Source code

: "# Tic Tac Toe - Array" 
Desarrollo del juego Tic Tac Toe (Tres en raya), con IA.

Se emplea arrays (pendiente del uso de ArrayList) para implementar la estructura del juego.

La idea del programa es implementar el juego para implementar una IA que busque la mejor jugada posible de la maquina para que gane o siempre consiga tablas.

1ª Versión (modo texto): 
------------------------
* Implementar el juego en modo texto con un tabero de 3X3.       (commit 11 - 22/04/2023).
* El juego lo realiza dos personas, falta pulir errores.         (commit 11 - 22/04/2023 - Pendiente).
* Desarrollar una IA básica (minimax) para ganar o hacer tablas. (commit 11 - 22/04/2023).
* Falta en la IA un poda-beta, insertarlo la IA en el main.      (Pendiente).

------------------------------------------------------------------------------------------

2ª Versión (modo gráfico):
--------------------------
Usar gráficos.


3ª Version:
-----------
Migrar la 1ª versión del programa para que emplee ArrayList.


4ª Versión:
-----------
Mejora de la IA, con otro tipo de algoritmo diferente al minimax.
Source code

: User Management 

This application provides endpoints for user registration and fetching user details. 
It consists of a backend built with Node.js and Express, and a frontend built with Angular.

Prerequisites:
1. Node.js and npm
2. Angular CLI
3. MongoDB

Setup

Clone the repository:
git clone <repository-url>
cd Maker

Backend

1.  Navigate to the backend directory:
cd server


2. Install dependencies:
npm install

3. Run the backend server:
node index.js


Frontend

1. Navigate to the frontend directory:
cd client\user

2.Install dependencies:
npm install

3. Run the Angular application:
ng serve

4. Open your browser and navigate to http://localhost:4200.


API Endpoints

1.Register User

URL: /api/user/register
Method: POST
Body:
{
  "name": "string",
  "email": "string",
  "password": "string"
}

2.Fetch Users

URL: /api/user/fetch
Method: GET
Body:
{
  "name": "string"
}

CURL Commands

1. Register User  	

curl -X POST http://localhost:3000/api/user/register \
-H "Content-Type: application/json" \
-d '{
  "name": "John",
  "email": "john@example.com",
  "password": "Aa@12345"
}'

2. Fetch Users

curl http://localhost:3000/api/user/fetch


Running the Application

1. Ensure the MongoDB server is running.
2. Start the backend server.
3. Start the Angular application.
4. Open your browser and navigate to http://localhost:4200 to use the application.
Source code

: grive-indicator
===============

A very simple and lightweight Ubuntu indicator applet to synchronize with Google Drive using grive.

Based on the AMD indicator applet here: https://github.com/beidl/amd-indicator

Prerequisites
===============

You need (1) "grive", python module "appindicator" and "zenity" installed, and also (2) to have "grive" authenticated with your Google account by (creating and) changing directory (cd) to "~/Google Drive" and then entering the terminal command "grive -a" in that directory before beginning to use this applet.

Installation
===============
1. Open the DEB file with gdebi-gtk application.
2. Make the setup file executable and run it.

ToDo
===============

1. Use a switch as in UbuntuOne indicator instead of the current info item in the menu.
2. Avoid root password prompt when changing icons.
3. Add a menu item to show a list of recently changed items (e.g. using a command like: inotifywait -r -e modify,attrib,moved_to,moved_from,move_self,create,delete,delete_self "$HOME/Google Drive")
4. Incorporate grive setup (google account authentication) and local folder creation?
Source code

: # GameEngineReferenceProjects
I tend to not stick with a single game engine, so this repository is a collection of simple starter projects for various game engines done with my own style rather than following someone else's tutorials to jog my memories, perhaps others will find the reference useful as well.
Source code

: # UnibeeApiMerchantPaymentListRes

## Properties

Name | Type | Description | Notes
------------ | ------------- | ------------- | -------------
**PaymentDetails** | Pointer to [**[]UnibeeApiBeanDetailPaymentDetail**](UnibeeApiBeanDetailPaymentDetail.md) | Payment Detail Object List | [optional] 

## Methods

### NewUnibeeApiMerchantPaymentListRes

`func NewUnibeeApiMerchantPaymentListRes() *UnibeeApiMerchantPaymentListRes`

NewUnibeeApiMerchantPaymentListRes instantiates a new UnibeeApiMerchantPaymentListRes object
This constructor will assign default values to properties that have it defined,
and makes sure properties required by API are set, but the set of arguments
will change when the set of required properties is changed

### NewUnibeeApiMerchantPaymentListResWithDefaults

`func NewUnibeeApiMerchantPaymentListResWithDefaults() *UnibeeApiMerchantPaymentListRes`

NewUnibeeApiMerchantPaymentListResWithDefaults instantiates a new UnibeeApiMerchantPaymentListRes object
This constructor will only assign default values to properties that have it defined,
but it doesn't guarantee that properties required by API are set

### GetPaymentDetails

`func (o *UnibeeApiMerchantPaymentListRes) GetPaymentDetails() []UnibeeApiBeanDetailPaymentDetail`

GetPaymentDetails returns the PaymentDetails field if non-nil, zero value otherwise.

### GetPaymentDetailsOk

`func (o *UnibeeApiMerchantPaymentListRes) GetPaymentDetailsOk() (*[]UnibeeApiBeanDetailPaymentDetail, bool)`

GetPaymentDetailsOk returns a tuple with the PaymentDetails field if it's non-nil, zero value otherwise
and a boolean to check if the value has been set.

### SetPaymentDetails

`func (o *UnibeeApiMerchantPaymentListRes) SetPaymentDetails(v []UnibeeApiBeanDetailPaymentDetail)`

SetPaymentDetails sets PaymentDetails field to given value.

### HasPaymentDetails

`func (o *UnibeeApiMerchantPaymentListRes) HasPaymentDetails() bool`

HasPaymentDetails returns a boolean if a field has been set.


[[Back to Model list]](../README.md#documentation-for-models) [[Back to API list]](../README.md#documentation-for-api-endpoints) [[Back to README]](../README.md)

§ §

Reproduce, character for character, only the lines of the preceding data that start at the line with "CURL Commands" and end at the line with "4. Open your browser and navigate to http://localhost:4200 to", both included.

■ **Result for this task**
CURL Commands

1. Register User  	

curl -X POST http://localhost:3000/api/user/register \
-H "Content-Type: application/json" \
-d '{
  "name": "John",
  "email": "john@example.com",
  "password": "Aa@12345"
}'

2. Fetch Users

curl http://localhost:3000/api/user/fetch


Running the Application

1. Ensure the MongoDB server is running.
2. Start the backend server.
3. Start the Angular application.
4. Open your browser and navigate to http://localhost:4200 to use the application.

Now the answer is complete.